From b3f59c76e151c86042811c1c5aaf75aad2432591 Mon Sep 17 00:00:00 2001
From: Edgar Gabriel <gabriel@cs.uh.edu>
Date: Mon, 7 Aug 2017 13:39:47 -0500
Subject: [PATCH] io/ompio: new simple aggr. selection algorithm

add a new aggregator selection algorithm based on the performance
model described in:

Shweta Jha, Edgar Gabriel,
'Performance Models for Communication in Collective I/O Operations'
Proceedings of the 17th IEEE/ACM Symposium
on Cluster, Cloud and Grid Computing, Workshop on Theoretical
Approaches to Performance Evaluation, Modeling and Simulation, 2017.

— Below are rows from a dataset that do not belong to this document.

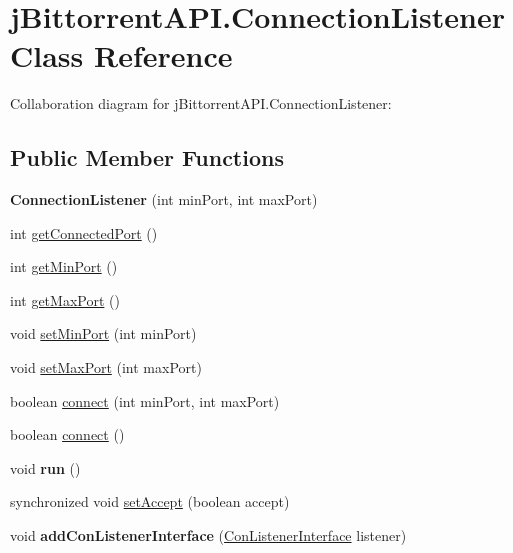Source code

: \hypertarget{classj_bittorrent_a_p_i_1_1_connection_listener}{
\section{jBittorrentAPI.ConnectionListener Class Reference}
\label{classj_bittorrent_a_p_i_1_1_connection_listener}
}
Collaboration diagram for jBittorrentAPI.ConnectionListener:\subsection*{Public Member Functions}
\begin{DoxyCompactItemize}
\item 
\hypertarget{classj_bittorrent_a_p_i_1_1_connection_listener_a7e1f5aaad1ed26e707bc91b7e913eff7}{
{\bfseries ConnectionListener} (int minPort, int maxPort)}
\label{classj_bittorrent_a_p_i_1_1_connection_listener_a7e1f5aaad1ed26e707bc91b7e913eff7}

\item 
int \hyperlink{classj_bittorrent_a_p_i_1_1_connection_listener_ac20a333270dedd9da96f17b7c51b712a}{getConnectedPort} ()
\item 
int \hyperlink{classj_bittorrent_a_p_i_1_1_connection_listener_abbc53be91686fc734c3614599dc05b61}{getMinPort} ()
\item 
int \hyperlink{classj_bittorrent_a_p_i_1_1_connection_listener_a2955a07eb43d334e278b01215b93b830}{getMaxPort} ()
\item 
void \hyperlink{classj_bittorrent_a_p_i_1_1_connection_listener_a4f09e7b9a9958e47a474c16d063e610f}{setMinPort} (int minPort)
\item 
void \hyperlink{classj_bittorrent_a_p_i_1_1_connection_listener_a2347c592c92fadb16db0670aaa7e4bc6}{setMaxPort} (int maxPort)
\item 
boolean \hyperlink{classj_bittorrent_a_p_i_1_1_connection_listener_a386740f5e18aeeeae7c43c9debe0744e}{connect} (int minPort, int maxPort)
\item 
boolean \hyperlink{classj_bittorrent_a_p_i_1_1_connection_listener_a973370bdec55e913c544902f89512c93}{connect} ()
\item 
\hypertarget{classj_bittorrent_a_p_i_1_1_connection_listener_a69a752f4959012314b32c5647001053a}{
void {\bfseries run} ()}
\label{classj_bittorrent_a_p_i_1_1_connection_listener_a69a752f4959012314b32c5647001053a}

\item 
synchronized void \hyperlink{classj_bittorrent_a_p_i_1_1_connection_listener_a9ce7e9af2b58633fd8ba05816ba8eaa0}{setAccept} (boolean accept)
\item 
\hypertarget{classj_bittorrent_a_p_i_1_1_connection_listener_aa02f6fee7bbec9d68cb4a7ea377350ff}{
void {\bfseries addConListenerInterface} (\hyperlink{interfacej_bittorrent_a_p_i_1_1_con_listener_interface}{ConListenerInterface} listener)}
\label{classj_bittorrent_a_p_i_1_1_connection_listener_aa02f6fee7bbec9d68cb4a7ea377350ff}


\end{DoxyCompactItemize}
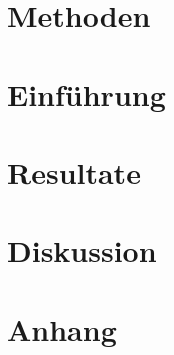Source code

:\documentclass[12pt, a4paper, twoside]{report}
\title{}
\author{}
\date{\today}
\begin{document}
 



 
\tableofcontents

\listoffigures

\listoftables



\printglossary[title=Glossar, toctitle=Glossar]
\chapter{Methoden}


\chapter{Einführung}


\chapter{Resultate}


\chapter{Diskussion}


\appendix
\chapter{Anhang}


\printbibliography
\end{document}
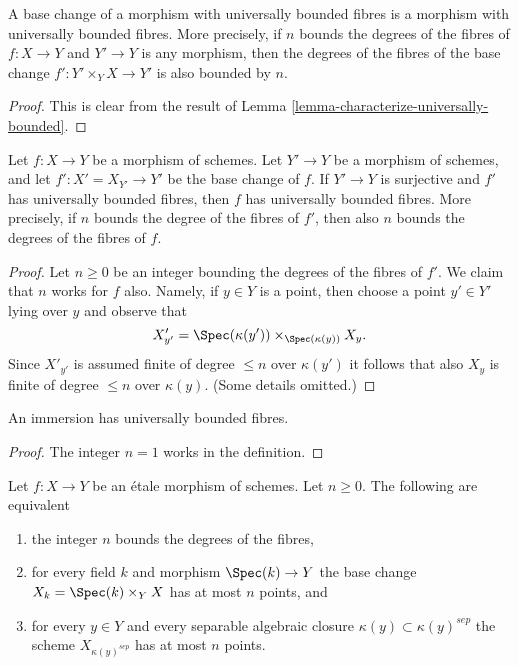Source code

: \begin{lemma}
\label{lemma-base-change-universally-bounded}
A base change of a morphism with universally bounded fibres is
a morphism with universally bounded fibres. More precisely, if
$n$ bounds the degrees of the fibres of $f : X \to Y$ and $Y' \to Y$
is any morphism, then the degrees of the fibres of the base change
$f' : Y' \times_Y X \to Y'$ is also bounded by $n$.
\end{lemma}

\begin{proof}
This is clear from the result of
Lemma \ref{lemma-characterize-universally-bounded}.
\end{proof}

\begin{lemma}
\label{lemma-descent-universally-bounded}
Let $f : X \to Y$ be a morphism of schemes.
Let $Y' \to Y$ be a morphism of schemes, and let
$f' : X' = X_{Y'} \to Y'$ be the base change of $f$.
If $Y' \to Y$ is surjective and $f'$ has universally bounded fibres,
then $f$ has universally bounded fibres. More precisely, if $n$ bounds
the degree of the fibres of $f'$, then also $n$ bounds the degrees
of the fibres of $f$.
\end{lemma}

\begin{proof}
Let $n \geq 0$ be an integer bounding the degrees of the fibres of $f'$.
We claim that $n$ works for $f$ also. Namely, if $y \in Y$ is a point,
then choose a point $y' \in Y'$ lying over $y$ and observe that
$$
X'_{y'} = \Spec(\kappa(y')) \times_{\Spec(\kappa(y))} X_y.
$$
Since $X'_{y'}$ is assumed finite of degree $\leq n$ over $\kappa(y')$
it follows that also $X_y$ is finite of degree $\leq n$ over $\kappa(y)$.
(Some details omitted.)
\end{proof}

\begin{lemma}
\label{lemma-immersion-universally-bounded}
An immersion has universally bounded fibres.
\end{lemma}

\begin{proof}
The integer $n = 1$ works in the definition.
\end{proof}

\begin{lemma}
\label{lemma-etale-universally-bounded}
Let $f : X \to Y$ be an \'etale morphism of schemes.
Let $n \geq 0$. The following are equivalent
\begin{enumerate}
\item the integer $n$ bounds the degrees of the fibres,
\item for every field $k$ and morphism $\Spec(k) \to Y$ the
base change $X_k = \Spec(k) \times_Y X$ has at most $n$ points, and
\item for every $y \in Y$ and every separable algebraic closure
$\kappa(y) \subset \kappa(y)^{sep}$ the scheme
$X_{\kappa(y)^{sep}}$ has at most $n$ points.
\end{enumerate}
\end{lemma}

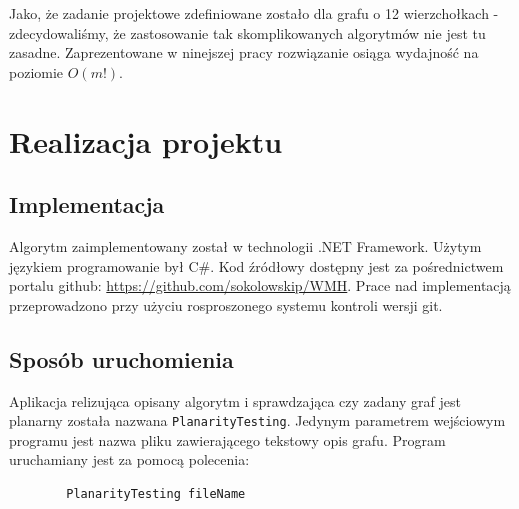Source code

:\documentclass[a4 122pt]{article}
\begin{document}
		Jako, że zadanie projektowe zdefiniowane zostało dla grafu o 12 wierzchołkach - zdecydowaliśmy, że zastosowanie tak skomplikowanych algorytmów nie jest tu zasadne. 
		Zaprezentowane w ninejszej pracy rozwiązanie osiąga wydajność na poziomie $O(m!)$.

	\pagebreak
	
\section{Realizacja projektu}

		
	\subsection{Implementacja}

		Algorytm zaimplementowany został w technologii .NET Framework. Użytym językiem programowanie był C\#.
		Kod źródłowy dostępny jest za pośrednictwem portalu github: \url{https://github.com/sokolowskip/WMH}.
		Prace nad implementacją przeprowadzono przy użyciu rosproszonego systemu kontroli wersji git.

	\subsection{Sposób uruchomienia}
	
		Aplikacja relizująca opisany algorytm i sprawdzająca czy zadany graf jest planarny została nazwana \texttt{PlanarityTesting}. 
		Jedynym parametrem wejściowym programu jest nazwa pliku zawierającego tekstowy opis grafu. Program uruchamiany jest za pomocą polecenia:
		\begin{verbatim}
		PlanarityTesting fileName
		\end{verbatim}
\end{document}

Signed-off-by: Edgar Gabriel <gabriel@cs.uh.edu>
---
 ompi/mca/io/ompio/io_ompio.h             |   3 +
 ompi/mca/io/ompio/io_ompio_aggregators.c | 185 ++++++++++++++++++++---
 ompi/mca/io/ompio/io_ompio_component.c   |  27 ++++
 3 files changed, 195 insertions(+), 20 deletions(-)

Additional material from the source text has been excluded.